Study Notes
Gini Coefficient
- Level:
- AS, A-Level, IB
- Board:
- AQA, Edexcel, OCR, IB, Eduqas, WJEC
Last updated 18 May 2023
What is the Gini Coefficient?
The Gini coefficient is a commonly-used measure of income inequality that condenses the entire income distribution for a country into a single number between 0 and 1: the higher the number, the greater the degree of income inequality.
- Developed Countries: Generally, developed countries tend to have lower Gini coefficients, indicating relatively lower income or wealth inequality. For example, countries such as Sweden, Norway, Finland, and Denmark have traditionally shown lower Gini coefficients, typically below 0.30.
- Emerging Economies: Gini coefficients in emerging economies tend to be higher compared to developed countries, reflecting greater income or wealth disparities. Countries like South Africa, Brazil, Mexico, and China have historically had Gini coefficients ranging from 0.40 to 0.50.

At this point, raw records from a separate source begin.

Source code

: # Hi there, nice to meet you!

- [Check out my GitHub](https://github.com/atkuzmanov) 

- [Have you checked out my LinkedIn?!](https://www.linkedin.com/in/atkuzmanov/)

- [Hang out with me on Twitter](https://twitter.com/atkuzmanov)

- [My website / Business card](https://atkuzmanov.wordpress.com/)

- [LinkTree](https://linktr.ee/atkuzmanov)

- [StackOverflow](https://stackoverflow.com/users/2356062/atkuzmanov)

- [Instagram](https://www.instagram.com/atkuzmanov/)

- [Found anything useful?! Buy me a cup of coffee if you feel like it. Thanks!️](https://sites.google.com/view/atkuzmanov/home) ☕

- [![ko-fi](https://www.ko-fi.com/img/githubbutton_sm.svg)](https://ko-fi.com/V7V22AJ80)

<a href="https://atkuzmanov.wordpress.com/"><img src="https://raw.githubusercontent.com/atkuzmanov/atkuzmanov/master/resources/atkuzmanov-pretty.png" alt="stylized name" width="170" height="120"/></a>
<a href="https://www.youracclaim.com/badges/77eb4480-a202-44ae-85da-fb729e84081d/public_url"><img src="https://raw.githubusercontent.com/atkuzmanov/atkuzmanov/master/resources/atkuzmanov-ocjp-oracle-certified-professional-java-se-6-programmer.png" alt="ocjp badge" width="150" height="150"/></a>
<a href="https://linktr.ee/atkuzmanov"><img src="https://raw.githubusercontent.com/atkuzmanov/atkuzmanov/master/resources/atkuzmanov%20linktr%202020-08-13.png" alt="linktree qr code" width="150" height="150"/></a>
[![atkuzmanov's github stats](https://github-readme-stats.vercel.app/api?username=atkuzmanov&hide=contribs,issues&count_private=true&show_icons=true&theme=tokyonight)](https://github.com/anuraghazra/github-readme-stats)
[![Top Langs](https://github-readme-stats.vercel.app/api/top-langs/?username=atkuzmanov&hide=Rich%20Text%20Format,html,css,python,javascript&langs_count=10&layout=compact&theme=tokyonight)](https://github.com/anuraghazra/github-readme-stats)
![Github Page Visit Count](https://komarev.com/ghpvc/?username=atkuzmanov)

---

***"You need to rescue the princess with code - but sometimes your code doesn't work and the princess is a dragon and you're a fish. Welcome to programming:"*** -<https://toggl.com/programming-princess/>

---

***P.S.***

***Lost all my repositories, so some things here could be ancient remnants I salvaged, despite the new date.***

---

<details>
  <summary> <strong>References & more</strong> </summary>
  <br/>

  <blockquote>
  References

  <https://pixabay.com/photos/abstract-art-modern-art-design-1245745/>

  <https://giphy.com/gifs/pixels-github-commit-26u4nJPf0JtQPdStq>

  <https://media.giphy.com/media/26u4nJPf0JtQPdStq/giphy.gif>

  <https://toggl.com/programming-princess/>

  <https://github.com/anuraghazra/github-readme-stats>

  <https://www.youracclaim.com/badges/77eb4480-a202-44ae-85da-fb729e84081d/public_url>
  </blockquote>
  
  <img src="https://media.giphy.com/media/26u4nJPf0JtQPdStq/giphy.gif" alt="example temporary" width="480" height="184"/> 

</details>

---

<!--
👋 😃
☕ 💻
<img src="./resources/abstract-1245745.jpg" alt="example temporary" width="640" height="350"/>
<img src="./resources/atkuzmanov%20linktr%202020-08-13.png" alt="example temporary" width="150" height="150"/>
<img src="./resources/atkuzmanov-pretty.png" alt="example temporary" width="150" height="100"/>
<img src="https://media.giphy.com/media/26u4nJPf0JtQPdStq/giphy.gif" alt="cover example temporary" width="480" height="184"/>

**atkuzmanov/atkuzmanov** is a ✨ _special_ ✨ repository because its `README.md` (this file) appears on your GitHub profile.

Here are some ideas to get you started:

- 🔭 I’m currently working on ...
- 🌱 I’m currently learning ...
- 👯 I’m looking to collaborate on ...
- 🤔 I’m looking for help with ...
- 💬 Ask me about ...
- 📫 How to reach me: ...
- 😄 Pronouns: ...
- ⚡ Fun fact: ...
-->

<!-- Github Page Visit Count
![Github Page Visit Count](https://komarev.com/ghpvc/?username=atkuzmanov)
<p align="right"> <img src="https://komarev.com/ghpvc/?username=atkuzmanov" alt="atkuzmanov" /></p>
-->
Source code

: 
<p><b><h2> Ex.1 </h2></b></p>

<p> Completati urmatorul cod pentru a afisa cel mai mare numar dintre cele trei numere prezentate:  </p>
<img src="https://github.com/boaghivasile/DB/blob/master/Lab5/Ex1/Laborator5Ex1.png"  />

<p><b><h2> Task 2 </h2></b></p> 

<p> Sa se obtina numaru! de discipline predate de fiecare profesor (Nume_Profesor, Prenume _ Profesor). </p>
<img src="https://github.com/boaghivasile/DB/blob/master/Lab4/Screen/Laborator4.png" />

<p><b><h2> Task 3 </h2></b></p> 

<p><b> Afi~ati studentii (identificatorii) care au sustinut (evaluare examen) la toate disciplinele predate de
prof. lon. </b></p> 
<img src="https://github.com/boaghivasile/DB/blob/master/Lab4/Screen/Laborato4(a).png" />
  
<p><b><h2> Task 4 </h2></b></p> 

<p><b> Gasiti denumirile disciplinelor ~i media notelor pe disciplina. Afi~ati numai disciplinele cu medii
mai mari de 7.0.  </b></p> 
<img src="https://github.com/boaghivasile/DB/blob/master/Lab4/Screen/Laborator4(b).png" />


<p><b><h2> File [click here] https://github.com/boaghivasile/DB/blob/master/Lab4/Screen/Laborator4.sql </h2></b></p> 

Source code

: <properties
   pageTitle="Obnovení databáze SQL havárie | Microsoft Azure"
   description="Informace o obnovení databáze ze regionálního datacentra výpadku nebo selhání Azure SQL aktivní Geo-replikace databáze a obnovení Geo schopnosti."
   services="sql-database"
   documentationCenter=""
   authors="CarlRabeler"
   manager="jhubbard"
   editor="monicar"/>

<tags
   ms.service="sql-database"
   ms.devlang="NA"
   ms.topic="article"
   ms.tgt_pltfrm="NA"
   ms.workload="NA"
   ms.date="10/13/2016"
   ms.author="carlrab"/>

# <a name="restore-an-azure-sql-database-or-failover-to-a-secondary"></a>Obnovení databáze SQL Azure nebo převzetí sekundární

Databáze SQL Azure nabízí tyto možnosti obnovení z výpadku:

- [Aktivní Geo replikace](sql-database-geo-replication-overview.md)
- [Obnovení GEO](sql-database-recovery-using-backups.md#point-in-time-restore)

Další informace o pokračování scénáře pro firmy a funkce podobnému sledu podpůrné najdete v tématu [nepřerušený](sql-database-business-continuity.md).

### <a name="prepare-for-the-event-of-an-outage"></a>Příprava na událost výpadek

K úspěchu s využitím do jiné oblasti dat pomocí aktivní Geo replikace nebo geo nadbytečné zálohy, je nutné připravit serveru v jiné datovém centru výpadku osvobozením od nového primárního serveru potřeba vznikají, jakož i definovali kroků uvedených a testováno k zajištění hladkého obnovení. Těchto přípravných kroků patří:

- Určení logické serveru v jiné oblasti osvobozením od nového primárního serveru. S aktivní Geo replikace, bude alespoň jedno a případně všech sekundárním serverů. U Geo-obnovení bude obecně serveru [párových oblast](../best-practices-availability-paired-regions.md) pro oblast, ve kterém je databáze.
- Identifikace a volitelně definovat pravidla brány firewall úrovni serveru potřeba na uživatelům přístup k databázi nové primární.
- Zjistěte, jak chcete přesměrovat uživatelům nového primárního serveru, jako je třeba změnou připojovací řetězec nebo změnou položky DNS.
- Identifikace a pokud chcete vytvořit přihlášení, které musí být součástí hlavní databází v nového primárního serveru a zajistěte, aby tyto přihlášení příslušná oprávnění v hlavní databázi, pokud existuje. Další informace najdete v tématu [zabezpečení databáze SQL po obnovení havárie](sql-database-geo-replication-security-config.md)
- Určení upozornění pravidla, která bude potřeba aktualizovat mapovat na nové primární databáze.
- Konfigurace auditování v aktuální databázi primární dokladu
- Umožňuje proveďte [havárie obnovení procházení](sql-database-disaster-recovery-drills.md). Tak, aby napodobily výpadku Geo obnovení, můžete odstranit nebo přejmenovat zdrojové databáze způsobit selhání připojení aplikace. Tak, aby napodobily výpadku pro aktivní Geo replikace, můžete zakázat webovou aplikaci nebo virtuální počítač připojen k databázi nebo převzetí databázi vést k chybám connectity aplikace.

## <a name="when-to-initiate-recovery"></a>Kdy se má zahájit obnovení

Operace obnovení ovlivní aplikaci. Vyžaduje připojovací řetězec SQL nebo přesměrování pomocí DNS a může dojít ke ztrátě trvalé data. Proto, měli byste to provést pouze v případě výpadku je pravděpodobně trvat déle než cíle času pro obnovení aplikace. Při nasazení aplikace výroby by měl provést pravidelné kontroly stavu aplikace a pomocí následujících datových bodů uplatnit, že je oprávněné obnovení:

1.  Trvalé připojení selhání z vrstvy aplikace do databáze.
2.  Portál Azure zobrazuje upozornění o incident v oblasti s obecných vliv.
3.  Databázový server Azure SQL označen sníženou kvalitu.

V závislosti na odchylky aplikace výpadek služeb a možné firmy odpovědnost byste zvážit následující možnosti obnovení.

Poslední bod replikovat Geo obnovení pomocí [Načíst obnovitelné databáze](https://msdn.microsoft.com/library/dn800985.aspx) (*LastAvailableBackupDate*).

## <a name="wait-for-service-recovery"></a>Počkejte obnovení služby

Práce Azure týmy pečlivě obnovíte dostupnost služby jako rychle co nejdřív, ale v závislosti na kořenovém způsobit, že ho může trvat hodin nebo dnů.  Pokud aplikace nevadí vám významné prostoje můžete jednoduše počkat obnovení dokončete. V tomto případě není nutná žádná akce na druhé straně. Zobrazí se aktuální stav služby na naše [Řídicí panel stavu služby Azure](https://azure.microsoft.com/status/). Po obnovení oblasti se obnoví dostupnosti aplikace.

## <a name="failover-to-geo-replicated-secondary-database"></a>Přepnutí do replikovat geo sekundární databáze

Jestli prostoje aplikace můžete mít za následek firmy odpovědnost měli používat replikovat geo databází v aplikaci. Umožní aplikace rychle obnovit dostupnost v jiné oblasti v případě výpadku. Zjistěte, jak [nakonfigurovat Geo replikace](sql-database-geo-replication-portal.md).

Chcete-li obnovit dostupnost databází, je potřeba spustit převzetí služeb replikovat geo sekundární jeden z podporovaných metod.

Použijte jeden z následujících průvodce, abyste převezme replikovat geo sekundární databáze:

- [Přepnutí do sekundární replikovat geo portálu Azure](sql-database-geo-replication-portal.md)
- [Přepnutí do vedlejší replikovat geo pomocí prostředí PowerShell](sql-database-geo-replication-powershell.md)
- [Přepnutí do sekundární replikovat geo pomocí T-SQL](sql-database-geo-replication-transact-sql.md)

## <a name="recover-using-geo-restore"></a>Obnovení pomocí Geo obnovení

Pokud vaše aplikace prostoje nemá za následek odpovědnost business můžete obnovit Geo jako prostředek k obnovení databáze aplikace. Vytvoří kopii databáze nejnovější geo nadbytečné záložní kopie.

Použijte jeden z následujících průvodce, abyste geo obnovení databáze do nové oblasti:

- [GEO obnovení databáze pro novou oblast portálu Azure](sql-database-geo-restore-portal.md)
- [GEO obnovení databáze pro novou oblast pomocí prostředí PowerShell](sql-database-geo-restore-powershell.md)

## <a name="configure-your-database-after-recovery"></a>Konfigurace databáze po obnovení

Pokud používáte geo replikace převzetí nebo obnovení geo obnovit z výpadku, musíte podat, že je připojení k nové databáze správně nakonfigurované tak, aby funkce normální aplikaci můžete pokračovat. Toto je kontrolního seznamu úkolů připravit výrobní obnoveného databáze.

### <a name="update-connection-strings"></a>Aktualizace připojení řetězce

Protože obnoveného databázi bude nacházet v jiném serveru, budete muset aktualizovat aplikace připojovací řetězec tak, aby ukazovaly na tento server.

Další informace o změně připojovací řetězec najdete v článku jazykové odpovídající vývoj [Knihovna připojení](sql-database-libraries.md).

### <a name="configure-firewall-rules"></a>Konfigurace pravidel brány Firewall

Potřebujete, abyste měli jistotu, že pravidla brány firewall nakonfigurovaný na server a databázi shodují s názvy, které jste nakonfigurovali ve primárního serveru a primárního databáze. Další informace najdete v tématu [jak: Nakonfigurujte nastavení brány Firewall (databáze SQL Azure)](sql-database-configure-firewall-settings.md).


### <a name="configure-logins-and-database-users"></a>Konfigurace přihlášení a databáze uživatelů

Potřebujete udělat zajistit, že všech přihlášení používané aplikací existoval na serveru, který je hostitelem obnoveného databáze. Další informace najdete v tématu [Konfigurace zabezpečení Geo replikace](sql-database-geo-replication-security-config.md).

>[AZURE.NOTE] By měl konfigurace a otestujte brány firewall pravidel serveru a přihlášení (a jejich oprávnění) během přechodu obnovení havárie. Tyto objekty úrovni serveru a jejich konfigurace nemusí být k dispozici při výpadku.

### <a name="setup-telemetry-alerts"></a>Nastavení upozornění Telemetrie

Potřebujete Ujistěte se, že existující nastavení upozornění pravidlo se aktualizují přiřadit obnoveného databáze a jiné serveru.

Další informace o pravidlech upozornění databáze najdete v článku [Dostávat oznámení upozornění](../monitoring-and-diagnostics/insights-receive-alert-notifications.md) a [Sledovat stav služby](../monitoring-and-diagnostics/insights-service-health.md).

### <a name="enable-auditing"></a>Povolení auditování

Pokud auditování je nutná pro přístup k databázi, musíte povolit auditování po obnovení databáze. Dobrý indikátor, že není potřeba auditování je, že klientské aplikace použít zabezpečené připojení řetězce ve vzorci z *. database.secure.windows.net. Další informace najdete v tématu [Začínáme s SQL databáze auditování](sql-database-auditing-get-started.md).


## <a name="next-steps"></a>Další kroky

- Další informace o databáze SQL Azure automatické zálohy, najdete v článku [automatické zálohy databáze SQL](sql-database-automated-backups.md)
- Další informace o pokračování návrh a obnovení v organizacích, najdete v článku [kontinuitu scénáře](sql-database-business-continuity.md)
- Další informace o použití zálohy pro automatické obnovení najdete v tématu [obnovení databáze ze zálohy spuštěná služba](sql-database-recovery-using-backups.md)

- Developing Countries: Developing countries often exhibit higher levels of income or wealth inequality. Gini coefficients in these countries can vary significantly based on factors such as economic structure, social policies, and political stability. Some developing countries may have Gini coefficients above 0.50 or even closer to 1.00. However, it's important to consider country-specific data for accurate and up-to-date information.